Et le bonhomme s’élança au cellier pour rapporter ce que demandait son hôte, puis à la cuisine ordonner le déjeuner.

— Maintenant, se disait Brossard, j’espère que Lanouiller ne tardera pas trop, autrement, j’aurais besogné pour rien…

Pendant qu’il ingurgite quelques coups d’eau-de-vie, et qu’il est en pleine lumière, je me permettrai de le croquer sur le vif.

Brossard devant jouer un rôle important dans ce récit il convient d’en donner une petite description, au physique seulement, car au moral, le lecteur pourra le juger bientôt.

Cet homme ne dépassait pas la moyenne, environ cinq pieds cinq pouces, un peu maigre, mais moins que ne le faisait paraître ses pommettes saillantes. Son visage était jauni par le hâle et rougi par un usage immodéré et prolongé de méchantes liqueurs enivrantes, vrais toxiques.

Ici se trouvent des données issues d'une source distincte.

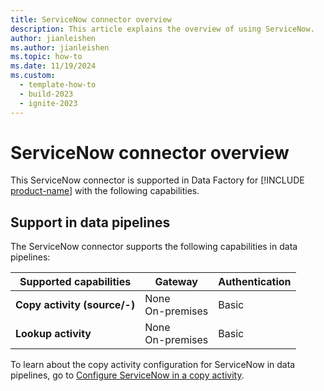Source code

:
 ```yaml
---
title: ServiceNow connector overview
description: This article explains the overview of using ServiceNow.
author: jianleishen
ms.author: jianleishen
ms.topic: how-to
ms.date: 11/19/2024
ms.custom:
  - template-how-to
  - build-2023
  - ignite-2023
---
```


# ServiceNow connector overview

This ServiceNow connector is supported in Data Factory for [!INCLUDE [product-name](../includes/product-name.md)] with the following capabilities.

## Support in data pipelines

The ServiceNow connector supports the following capabilities in data pipelines:

| Supported capabilities | Gateway | Authentication |
| --- | --- | ---|
| **Copy activity (source/-)** | None <br> On-premises | Basic |
| **Lookup activity** | None <br> On-premises | Basic |

To learn about the copy activity configuration for ServiceNow in data pipelines, go to [Configure ServiceNow in a copy activity](connector-servicenow-copy-activity.md).
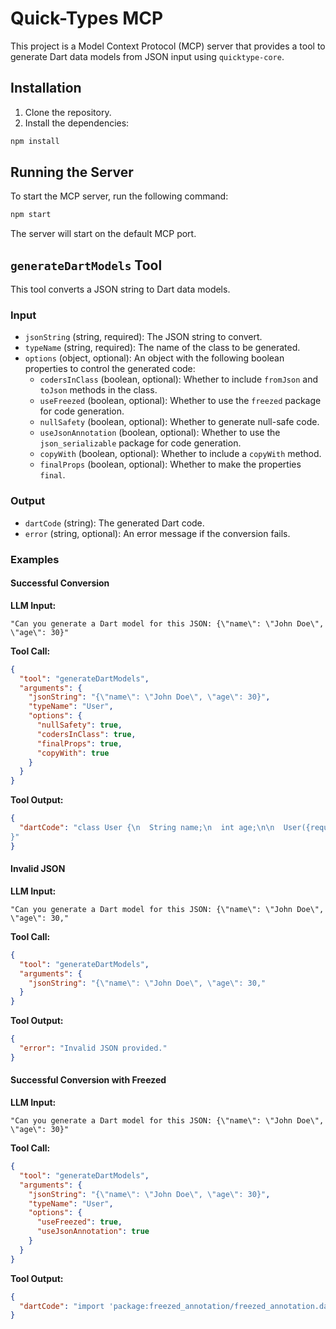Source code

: # Quick-Types MCP

This project is a Model Context Protocol (MCP) server that provides a tool to generate Dart data models from JSON input using `quicktype-core`.

## Installation

1. Clone the repository.
2. Install the dependencies:

```bash
npm install
```

## Running the Server

To start the MCP server, run the following command:

```bash
npm start
```

The server will start on the default MCP port.

## `generateDartModels` Tool

This tool converts a JSON string to Dart data models.

### Input

*   `jsonString` (string, required): The JSON string to convert.
*   `typeName` (string, required): The name of the class to be generated.
*   `options` (object, optional): An object with the following boolean properties to control the generated code:
    *   `codersInClass` (boolean, optional): Whether to include `fromJson` and `toJson` methods in the class.
    *   `useFreezed` (boolean, optional): Whether to use the `freezed` package for code generation.
    *   `nullSafety` (boolean, optional): Whether to generate null-safe code.
    *   `useJsonAnnotation` (boolean, optional): Whether to use the `json_serializable` package for code generation.
    *   `copyWith` (boolean, optional): Whether to include a `copyWith` method.
    *   `finalProps` (boolean, optional): Whether to make the properties `final`.

### Output

*   `dartCode` (string): The generated Dart code.
*   `error` (string, optional): An error message if the conversion fails.

### Examples

#### Successful Conversion

**LLM Input:**

```
"Can you generate a Dart model for this JSON: {\"name\": \"John Doe\", \"age\": 30}"
```

**Tool Call:**

```json
{
  "tool": "generateDartModels",
  "arguments": {
    "jsonString": "{\"name\": \"John Doe\", \"age\": 30}",
    "typeName": "User",
    "options": {
      "nullSafety": true,
      "codersInClass": true,
      "finalProps": true,
      "copyWith": true
    }
  }
}
```

**Tool Output:**

```json
{
  "dartCode": "class User {\n  String name;\n  int age;\n\n  User({required this.name, required this.age});\n\n  factory User.fromJson(Map<String, dynamic> json) => User(\n    name: json[\"name\"],\n    age: json[\"age\"],\n  );\n\n  Map<String, dynamic> toJson() => {\n    \"name\": name,\n    \"age\": age,\n  };
}"
}
```

#### Invalid JSON

**LLM Input:**

```
"Can you generate a Dart model for this JSON: {\"name\": \"John Doe\", \"age\": 30,"
```

**Tool Call:**

```json
{
  "tool": "generateDartModels",
  "arguments": {
    "jsonString": "{\"name\": \"John Doe\", \"age\": 30,"
  }
}
```

**Tool Output:**

```json
{
  "error": "Invalid JSON provided."
}
```
#### Successful Conversion with Freezed

**LLM Input:**

```
"Can you generate a Dart model for this JSON: {\"name\": \"John Doe\", \"age\": 30}"
```

**Tool Call:**

```json
{
  "tool": "generateDartModels",
  "arguments": {
    "jsonString": "{\"name\": \"John Doe\", \"age\": 30}",
    "typeName": "User",
    "options": {
      "useFreezed": true,
      "useJsonAnnotation": true
    }
  }
}
```

**Tool Output:**

```json
{
  "dartCode": "import 'package:freezed_annotation/freezed_annotation.dart';\n\npart 'user.freezed.dart';\npart 'user.g.dart';\n\n@freezed\nclass User with _\$User {\n    const factory User({\n        required String name,\n        required int age,\n    }) = _User;\n\n    factory User.fromJson(Map<String, dynamic> json) => _\$UserFromJson(json);\n}"
}
```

Il louchait de l’œil gauche, et quand un rictus entr’ouvrait sa bouche et mettait à nu quelques dents jaunes et ébréchées, on ne pouvait réprimer un frisson de crainte en songeant avec effroi que la rencontre de cet individu, dans un endroit isolé ou tard le soir, n’importe où, ne serait pas bonne à faire.

Tout à coup un homme parut sur le seuil de l’auberge.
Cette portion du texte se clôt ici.